Electrical and Computer Engineering Building Opens at the University of Illinois at Urbana-Champaign

Electrical and Computer Engineering Building Opens at the University of Illinois at Urbana-Champaign

The recently completed $95 million Electrical and Computer Engineering (ECE) Building at the University of Illinois at Urbana-Champaign has opened for the 2014-2015 school year. SmithGroup served as design architect, lab planner, structural engineer and landscape architect.

As the new, 230,000-square-foot ECE Building begins operations, the University is targeting the highest level of sustainability: Net Zero Energy, meaning the building aims to produce as much energy as it uses.
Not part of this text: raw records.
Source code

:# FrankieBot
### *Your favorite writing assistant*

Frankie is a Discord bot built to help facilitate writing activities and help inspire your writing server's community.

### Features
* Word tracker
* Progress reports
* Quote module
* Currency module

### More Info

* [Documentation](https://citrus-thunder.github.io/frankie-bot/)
Completing the north engineering campus quadrangle, the expansive five-story building consolidates the university’s nationally ranked Department of Electrical and Computer Engineering, which had been housed for more than 60 years at the circa-1948 Everitt Laboratory. The new building provides 45 instructional and research labs, 48 private faculty offices and 280 graduate student workstations. Among its most noteworthy spaces are a 4,000-square-foot instructional clean room; a 400-seat auditorium, now one of the largest gathering spaces on campus; a unique, open projects laboratory; and a variety of areas for student study and collaboration.

Keeping with ECE Illinois’ dedication to pushing the limits of technical innovation, energy efficiency was not only a priority, but a driver for the project. The ECE building will use 50% less energy than the minimum building energy efficiency standards established in ASHRAE 90.1-2007 – an exceptional achievement considering the energy-intensive nature of a laboratory building with an instructional clean room. Solar array designs are planned to support the remaining energy consumption. In addition to aspiring to a Net Zero Energy rating, the project is targeting LEED Platinum certification from the U.S. Green Building Council.

"Our goal was to deliver a building that represents the stature of this world-renowned department, positioning its students and researchers at the forefront of emerging technology,” said SmithGroup Project Manager Carolina Lopez, AIA, LEED AP BD+C. “With the department having worked out of the same building for 60 years, this new, advanced facility provides no limit to what ECE students can now achieve.”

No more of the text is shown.